Modern Druidry also focuses on the fecundity of the season but, in keeping with Druidic tradition, generally develops the theme through the imagery of inspiration more than fertility. While the winter solstice is identified with inspiration itself, the spring equinox reflects the reception of that inspiration, and the summer solstice is the time of its expression. This version of Litha (or, in Druidic parlance, Alban Hefin), identified most strongly with the advancing light of the solstice morning, celebrates the movement from idea to realization, both microcosmically in the magickal exercise of the human will, and macrocosmically in the manifestation of the cosmos from Word and Wisdom in the mind of God (or the Gods, if one prefers). Many Druids also take it practically as the time of year most suited to getting things done and hence, while it has become customary in our society to take long vacations in the summer, Druids often wait to go on holiday until around the time of the fall equinox, which Druidic tradition dedicates to recollection.

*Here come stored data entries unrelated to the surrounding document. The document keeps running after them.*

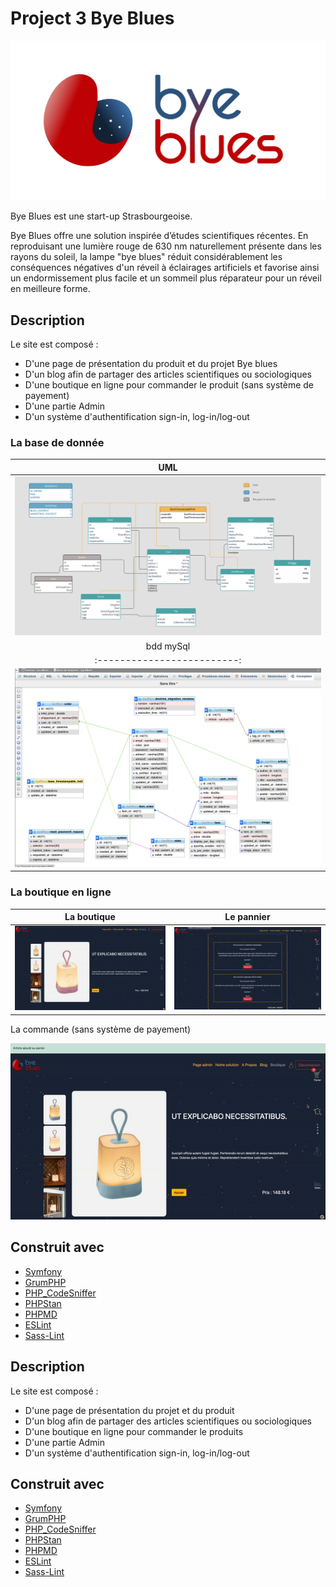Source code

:# Project 3 Bye Blues

![Cover](https://github.com/Klipfel-Nicolas/ByBlues/blob/master/assets/imageReadme/byeblues-clair_1.png)

Bye Blues est une start-up Strasbourgeoise.

Bye Blues  offre une solution inspirée d’études scientifiques récentes. En reproduisant une lumière rouge de 630 nm naturellement présente dans les rayons du soleil, la lampe "bye blues" réduit considérablement les conséquences négatives d'un réveil à éclairages artificiels et favorise ainsi un endormissement plus facile et un sommeil plus réparateur pour un réveil en meilleure forme.

## Description

Le site est composé : 
- D'une page de présentation du produit et du projet Bye blues
- D'un blog afin de partager des articles scientifiques ou sociologiques
- D'une boutique en ligne pour commander le produit (sans système de payement)
- D'une partie Admin
- D'un système d'authentification sign-in, log-in/log-out

### La base de donnée

UML         |  
:-------------------------:|
![](https://github.com/Klipfel-Nicolas/ByBlues/blob/master/assets/imageReadme/BDD-byBlues.png) | 
bdd mySql |
:-------------------------:|
![](https://github.com/Klipfel-Nicolas/ByBlues/blob/master/assets/imageReadme/bdd.png) |

### La boutique en ligne

La boutique      |  Le pannier
:-------------------------:|:-------------------------:
![](https://github.com/Klipfel-Nicolas/ByBlues/blob/master/assets/imageReadme/boutique.gif) | ![](https://github.com/Klipfel-Nicolas/ByBlues/blob/master/assets/imageReadme/pannier.gif)

La commande (sans système de payement)

![Alt](https://github.com/Klipfel-Nicolas/ByBlues/blob/master/assets/imageReadme/commande.gif)


## Construit avec

* [Symfony](https://github.com/symfony/symfony)
* [GrumPHP](https://github.com/phpro/grumphp)
* [PHP_CodeSniffer](https://github.com/squizlabs/PHP_CodeSniffer)
* [PHPStan](https://github.com/phpstan/phpstan)
* [PHPMD](http://phpmd.org)
* [ESLint](https://eslint.org/)
* [Sass-Lint](https://github.com/sasstools/sass-lint)

## Description

Le site est composé : 
- D'une page de présentation du projet et du produit
- D'un blog afin de partager des articles scientifiques ou sociologiques
- D'une boutique en ligne pour commander le produits
- D'une partie Admin
- D'un système d'authentification sign-in, log-in/log-out


## Construit avec

* [Symfony](https://github.com/symfony/symfony)
* [GrumPHP](https://github.com/phpro/grumphp)
* [PHP_CodeSniffer](https://github.com/squizlabs/PHP_CodeSniffer)
* [PHPStan](https://github.com/phpstan/phpstan)
* [PHPMD](http://phpmd.org)
* [ESLint](https://eslint.org/)
* [Sass-Lint](https://github.com/sasstools/sass-lint)
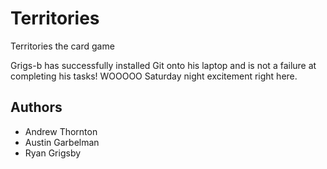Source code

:Territories
===========

Territories the card game


Grigs-b has successfully installed Git onto his laptop and is not a failure at completing his tasks! WOOOOO Saturday night excitement right here.

## Authors ##
- Andrew Thornton
- Austin Garbelman
- Ryan Grigsby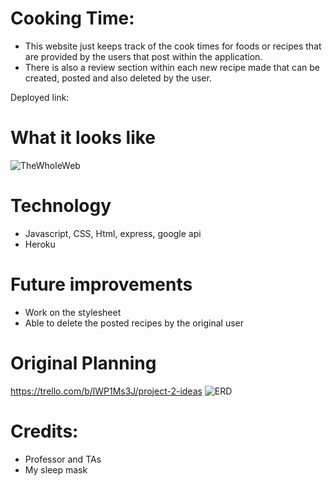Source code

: # Cooking Time:
* This website just keeps track of the cook times for foods or recipes that are provided by
the users that post within the application.
* There is also a review section within each new recipe made that can be created, posted and also
deleted by the user.

Deployed link:


# What it looks like
![TheWholeWeb](https://imgur.com/qfVEMOJ.png)

# Technology
* Javascript, CSS, Html, express, google api
* Heroku

# Future improvements
* Work on the stylesheet
* Able to delete the posted recipes by the original user

# Original Planning
https://trello.com/b/lWP1Ms3J/project-2-ideas
![ERD](https://imgur.com/eQQTi0P.png)

# Credits:
* Professor and TAs
* My sleep mask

The very fact that Midsummer marks the official beginning of vacation season in Sweden, however, is one sign of the day’s continuing importance in northern Europe, used to justify modern Heathens’ celebration of Litha (which, curiously, is alone among the solstices and equinoxes in not having had a mandatory sacrifice booked on the Norse calendar). This Litha, expressed most beautifully in the exultation of communities brought together by the long, golden evening, is marked with the aforementioned bonfires (leapt through to bring good luck in planting or love) and rolling wheels, but also gathering flowers and herbs, dancing, divination, and an all-night vigil (of a more raucous, joyous kind than that word often implies).
But no matter how we mark the occasion, what we all--4,000 years ago or today, Christian or Pagan--gather to celebrate is the fact that Divinity, by whatever name we choose to call It, has brought forth our world and us with it, and given us a day under the sun in which to know life, and love, and laughter. May we all rejoice in it, and be glad.
Litha is most commonly celebrated on the 21st of June, and in the southern hemisphere, on the 21st of December.